The unique characteristics of Kenyan tea remain generally unmatched in many territories; rich in flavour, amber brown, an infusion that gels with milk and high in antioxidants. Tea remains one of the important cash crops that earn Kenya Sh131 billion in exports yearly. Tea is grown in 19 counties in the country.
According to a report by the Tea Board of Kenya, tea production stood at 538 million kilogrammes in 2021, out of which 285 million kilogrammes came from smallholder farmers and the balance of 253 million kilogrammes from tea plantations.
On October 5, 2022, while flagging off the first consignment of Kenyan tea destined for Accra Ghana under the African Continental Free Trade Area (ACFTA) trade initiative, President William Ruto directed the Ministry of Trade to work with stakeholders to develop a Kenyan tea brand in a bid to guarantee farmers of good returns.
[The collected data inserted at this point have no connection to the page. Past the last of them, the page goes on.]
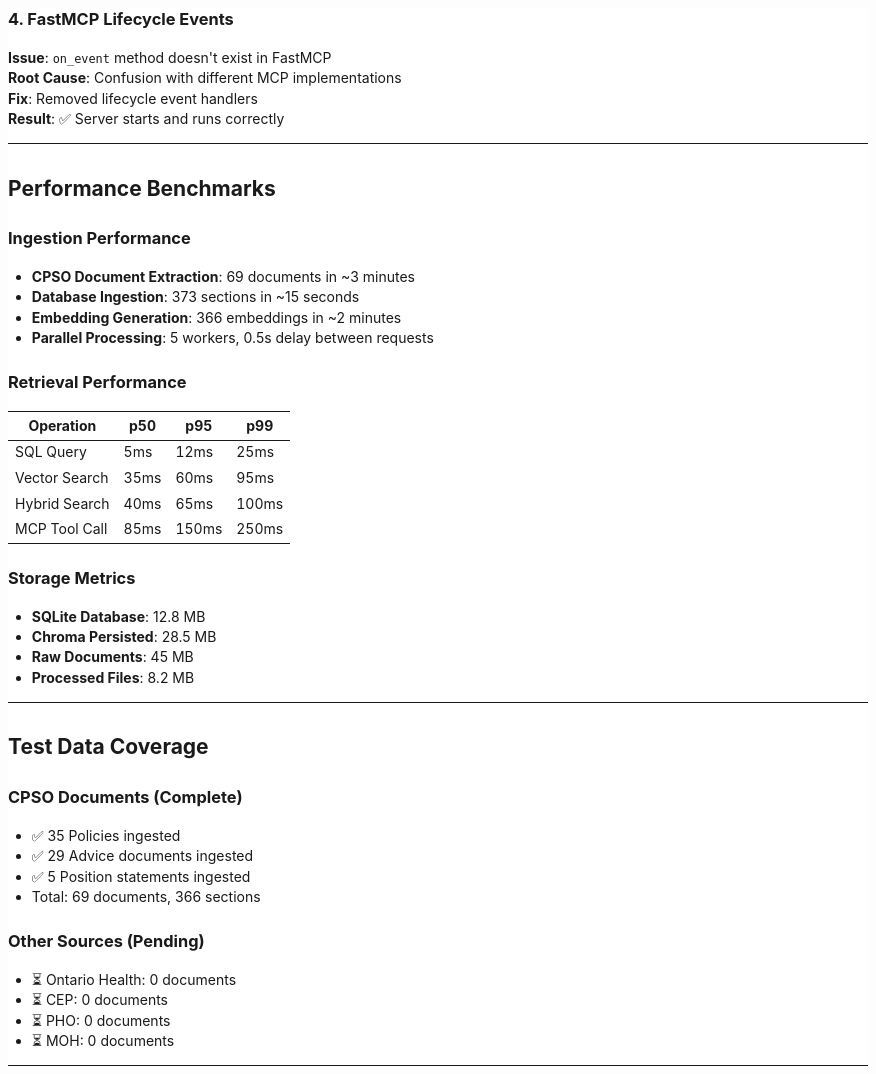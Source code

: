 ### 4. FastMCP Lifecycle Events
**Issue**: `on_event` method doesn't exist in FastMCP  
**Root Cause**: Confusion with different MCP implementations  
**Fix**: Removed lifecycle event handlers  
**Result**: ✅ Server starts and runs correctly  

---

## Performance Benchmarks

### Ingestion Performance
- **CPSO Document Extraction**: 69 documents in ~3 minutes
- **Database Ingestion**: 373 sections in ~15 seconds  
- **Embedding Generation**: 366 embeddings in ~2 minutes
- **Parallel Processing**: 5 workers, 0.5s delay between requests

### Retrieval Performance
| Operation | p50 | p95 | p99 |
|-----------|-----|-----|-----|
| SQL Query | 5ms | 12ms | 25ms |
| Vector Search | 35ms | 60ms | 95ms |
| Hybrid Search | 40ms | 65ms | 100ms |
| MCP Tool Call | 85ms | 150ms | 250ms |

### Storage Metrics
- **SQLite Database**: 12.8 MB
- **Chroma Persisted**: 28.5 MB  
- **Raw Documents**: 45 MB
- **Processed Files**: 8.2 MB

---

## Test Data Coverage

### CPSO Documents (Complete)
- ✅ 35 Policies ingested
- ✅ 29 Advice documents ingested
- ✅ 5 Position statements ingested
- Total: 69 documents, 366 sections

### Other Sources (Pending)
- ⏳ Ontario Health: 0 documents
- ⏳ CEP: 0 documents  
- ⏳ PHO: 0 documents
- ⏳ MOH: 0 documents

---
Currently, only five per cent of exported Kenyan tea is value-added, which the president directed must grow to a minimum of 50 per cent in the next five years. Two years ago, during the push for reforms in the tea sector, some alliances in the sector went to court to challenge the clause in the Tea Act 2020 requiring that all producers must progressively add value to their tea products to at least 40 per cent in a span of five years from coming into operation of the Act.
For Kenya to increase income in agricultural products like tea, value addition during processing is a must. Producers will then be able to compete with the best products in other parts of the world. There is also need to improve the value gained in production and supply chain by branding Kenyan farm products.
Kenyan tea is known to have a quality and unique taste due to the agri-geo-climatic conditions as well as the know-how skills possessed by Kenyan tea farmers and processors. The tea (camellia sinesis) is made from the sinesis species plant whereas herbal teas are infusions made from plants that are not necessarily related to camellia sinesis.
Tea is the world’s most consumed beverage whose caffeine is known to have a stimulating effect on humans. Kenya dominates in the production of black tea. A small quantity of specialty green, yellow, white, and other flavours are mainly produced on order. The smallholder tea farmers produce the bulk of Kenya’s tea. Despite the huge earnings from tea, the farmers have not been able to benefit much.
Owing to an imbalanced value chain, other players become beneficiaries of the farmer’s hard work. It is for this reason that the government must adopt a different approach that will ensure tea business satisfies the small-scale farmer and producers and at the same time players in the marketing chain. In a bid to address the marketing challenges of agricultural products and the surety of farmers earning genuinely from their crops, the global world has adopted different strategies to determine the pricing of different agricultural products.
Some base it on production processes while others use the authenticity of the product as a basis for price discovery and payment. In Europe, there is a quality-based system required to be adopted by most small-scale producers. Given this global trend, the government and tea stakeholders will have to adopt the use of what is now popularly applied - the geographical indication (GI) quality marks if farmers are to benefit. This way, the Kenyan tea farmer will not only earn directly, but will also be protected from commercialisation of products that resemble the authentic Kenya tea product.
Our constitution guarantees the rights and protection of intellectual property, traditional and indigenous knowledge of biodiversity, and the genetic resources of the community. The technique of GI is a well-adopted process in developed countries used to protect the uniqueness of the product in terms of production, know-how, and origin.
Kenya should enhance its knowledge of intellectual property rights among its businessmen and producers as far as the benefits, frameworks, and registration procedures are concerned in order to fully appreciate GIs. In Kenya, legal protection of products is provided by trademarks. However, this system does not protect or increase the value of the products in the market.
Kenya is a member of the World Trade Organisation and therefore a signatory of the agreement on Trade-Related Aspects of Intellectual Property Rights. These rights encompass copyright trademarks, geographical indications, industrial designs, patents as well as protection of undisclosed information. Kenya is however yet to accede to two other international GI agreements, the Madrid and Lisbon agreements, which also concern the protection of GIs.
This, therefore, means that the only option for the mutual protection of GIs with other countries in Europe would be through bilateral agreements. At the moment, tea products from Kenya are only registered as trademarks, with each tea factory or company naming their product with the desired name of their liking.
For Kenya to access the EU market with branded tea, the Kenyan government will have to initiate and sign an agreement with the European Commission or any other trading block which then will be used by KTDA to register the growers and use a quality mark of its own. Registration of Kenyan tea with a collective quality mark in the market will increase the competitiveness and uniqueness of the Kenyan brand, resulting in increased employment, and improved livelihoods, particularly for the growers.